Shares held by directors
Unit: shares
| Title | Name | As of the book closure date on March 30, 2026 | |
|---|---|---|---|
| Number of shares held | Shareholding rate | ||
| Chairman | China Chemical & Pharmaceutical Co., Ltd. | ||
| Representative: Wang Hsieh, I-Chen | 21,575,064 | 28.05% | |
| Director | China Chemical & Pharmaceutical Co., Ltd. | ||
| Representative: Wang, Hou-Kai | |||
| Director | Wang Ming-Ning Memorial Foundation representative: Wang, Hou-Jie | 1,691,982 | 2.20% |
| Director | Wang Ming-Ning Memorial Foundation representative: Wu, Shih-Hsuan | ||
| Independent Director | Wang, Kuo-Chiang | - | - |
| Independent Director | Kuan, Arthur | - | - |
| Independent Director | Lee, Ming-Jye | - | - |
| Total number of shares held by directors | 23,267,046 | 30.25% |
Notes: 1. The current paid-in capital of the Company is NTD 769,180,000. The face value per share is NTD 10 and the number of total shares issued is 76,918,000.

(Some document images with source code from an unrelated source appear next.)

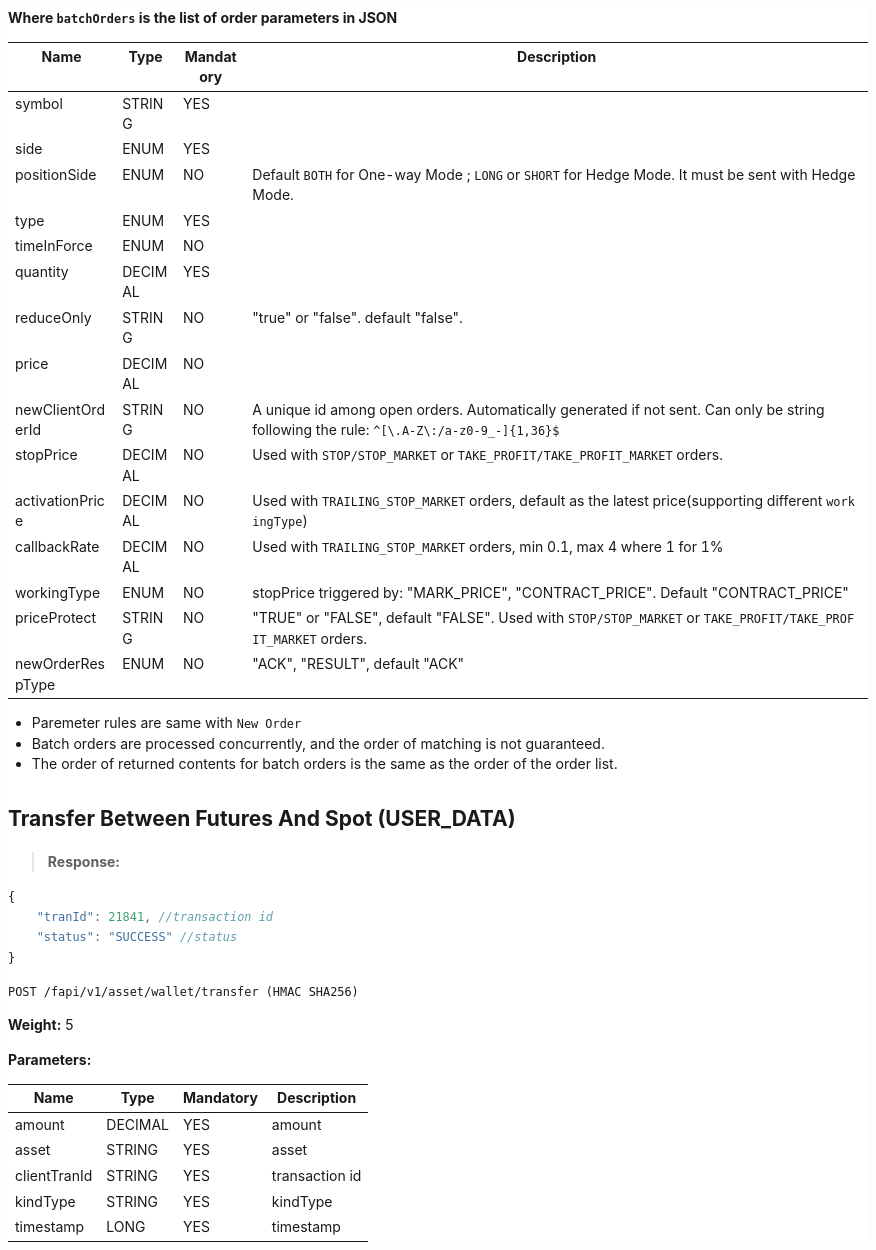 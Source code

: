 **Where ``batchOrders`` is the list of order parameters in JSON**

Name | Type | Mandatory | Description
------------ | ------------ | ------------ | ------------
symbol | STRING | YES |
side | ENUM | YES |
positionSide | ENUM	| NO | Default `BOTH` for One-way Mode ; `LONG` or `SHORT` for Hedge Mode. It must be sent with Hedge Mode.
type | ENUM | YES |
timeInForce | ENUM | NO |
quantity | DECIMAL | YES |
reduceOnly | STRING | NO | "true" or "false". default "false".
price | DECIMAL | NO |
newClientOrderId | STRING | NO | A unique id among open orders. Automatically generated if not sent. Can only be string following the rule: `^[\.A-Z\:/a-z0-9_-]{1,36}$`
stopPrice | DECIMAL | NO | Used with `STOP/STOP_MARKET` or `TAKE_PROFIT/TAKE_PROFIT_MARKET` orders.
activationPrice  | DECIMAL | NO       | Used with `TRAILING_STOP_MARKET` orders, default as the latest price(supporting different `workingType`)
callbackRate     | DECIMAL | NO       | Used with `TRAILING_STOP_MARKET` orders, min 0.1, max 4 where 1 for 1%
workingType | ENUM | NO | stopPrice triggered by: "MARK_PRICE", "CONTRACT_PRICE". Default "CONTRACT_PRICE"
priceProtect | STRING | NO | "TRUE" or "FALSE", default "FALSE". Used with `STOP/STOP_MARKET` or `TAKE_PROFIT/TAKE_PROFIT_MARKET` orders. 
newOrderRespType | ENUM    | NO       | "ACK", "RESULT", default "ACK"


* Paremeter rules are same with `New Order`
* Batch orders are processed concurrently, and the order of matching is not guaranteed.
* The order of returned contents for batch orders is the same as the order of the order list.

## Transfer Between Futures And Spot (USER_DATA)

> **Response:**

```javascript
{
    "tranId": 21841, //transaction id
    "status": "SUCCESS" //status
}
```

``
POST /fapi/v1/asset/wallet/transfer (HMAC SHA256)
``

**Weight:**
5

**Parameters:**

Name | Type | Mandatory | Description
---------------- | ------- | -------- | ----
amount |	DECIMAL | 	YES |	amount
asset |	STRING | 	YES |	asset
clientTranId |	STRING | 	YES |	transaction id 
kindType |	STRING | 	YES |	kindType
timestamp	| LONG | YES	|	timestamp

2. According to the "Rules and Review Procedures for Director and Supervisor Share Ownership Ratios at Public Companies," the ratio of shares held by all directors to the total number of shares issued shall be $8\%$ . The minimum total number of shares held by all directors shall be 6,153,440 shares.
3. The Company has set up an audit committee. Hence, the regulation on the number of shares held by supervisors is not applicable.
4. Total number of shares held by all directors have reached the statutory limit.